▶ [Prompt]
Repeat the stretch of entries below from the line with "config.force_ssl = true" through the line with "- Patients must". Include both ends and add nothing.

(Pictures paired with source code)
Content starts

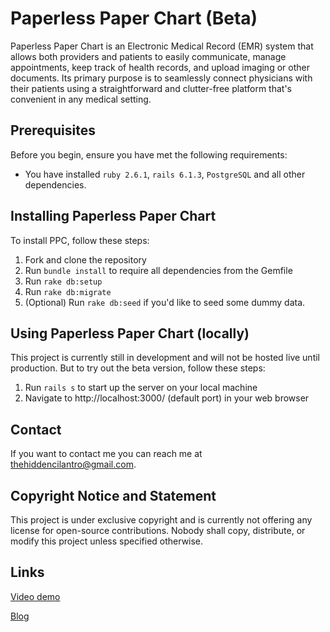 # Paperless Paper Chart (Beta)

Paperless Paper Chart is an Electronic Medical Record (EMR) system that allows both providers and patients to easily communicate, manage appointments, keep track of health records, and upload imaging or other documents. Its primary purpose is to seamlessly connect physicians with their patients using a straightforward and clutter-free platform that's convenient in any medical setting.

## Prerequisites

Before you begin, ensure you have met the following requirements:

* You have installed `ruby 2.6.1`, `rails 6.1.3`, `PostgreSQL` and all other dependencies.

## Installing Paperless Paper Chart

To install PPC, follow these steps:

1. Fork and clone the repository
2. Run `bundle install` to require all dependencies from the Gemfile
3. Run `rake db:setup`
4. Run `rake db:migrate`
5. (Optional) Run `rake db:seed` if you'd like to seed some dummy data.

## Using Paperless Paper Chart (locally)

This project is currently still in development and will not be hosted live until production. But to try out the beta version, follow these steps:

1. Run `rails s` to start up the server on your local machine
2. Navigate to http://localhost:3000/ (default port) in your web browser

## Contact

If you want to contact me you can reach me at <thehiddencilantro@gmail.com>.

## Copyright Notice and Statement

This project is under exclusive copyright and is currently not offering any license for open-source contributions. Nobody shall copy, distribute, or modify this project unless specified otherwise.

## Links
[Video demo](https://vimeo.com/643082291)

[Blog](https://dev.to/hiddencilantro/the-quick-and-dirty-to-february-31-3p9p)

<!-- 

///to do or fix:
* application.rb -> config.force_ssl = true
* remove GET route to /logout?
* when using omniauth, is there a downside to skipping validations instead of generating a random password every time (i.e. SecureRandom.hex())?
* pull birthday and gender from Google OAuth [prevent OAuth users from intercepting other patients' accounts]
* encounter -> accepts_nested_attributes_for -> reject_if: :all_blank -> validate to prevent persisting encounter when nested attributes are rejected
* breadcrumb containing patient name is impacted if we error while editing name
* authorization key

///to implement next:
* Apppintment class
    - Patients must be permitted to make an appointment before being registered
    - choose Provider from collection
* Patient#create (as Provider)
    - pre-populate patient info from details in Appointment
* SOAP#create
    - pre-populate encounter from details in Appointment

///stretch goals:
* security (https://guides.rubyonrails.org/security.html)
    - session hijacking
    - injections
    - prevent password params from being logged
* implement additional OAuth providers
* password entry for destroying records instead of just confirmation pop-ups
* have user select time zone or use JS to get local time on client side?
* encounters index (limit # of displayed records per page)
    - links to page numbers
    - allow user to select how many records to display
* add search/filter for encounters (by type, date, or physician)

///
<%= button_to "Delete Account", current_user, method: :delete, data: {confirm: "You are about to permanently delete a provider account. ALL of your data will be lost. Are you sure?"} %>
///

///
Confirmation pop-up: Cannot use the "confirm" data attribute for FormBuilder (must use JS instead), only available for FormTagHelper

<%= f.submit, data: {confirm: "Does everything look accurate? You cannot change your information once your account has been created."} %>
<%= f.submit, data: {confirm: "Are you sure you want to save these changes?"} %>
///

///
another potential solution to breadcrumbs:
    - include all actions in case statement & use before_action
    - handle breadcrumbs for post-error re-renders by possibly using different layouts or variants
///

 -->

Content ends

▶ [Problem solution]
* application.rb -> config.force_ssl = true
* remove GET route to /logout?
* when using omniauth, is there a downside to skipping validations instead of generating a random password every time (i.e. SecureRandom.hex())?
* pull birthday and gender from Google OAuth [prevent OAuth users from intercepting other patients' accounts]
* encounter -> accepts_nested_attributes_for -> reject_if: :all_blank -> validate to prevent persisting encounter when nested attributes are rejected
* breadcrumb containing patient name is impacted if we error while editing name
* authorization key

///to implement next:
* Apppintment class
    - Patients must be permitted to make an appointment before being registered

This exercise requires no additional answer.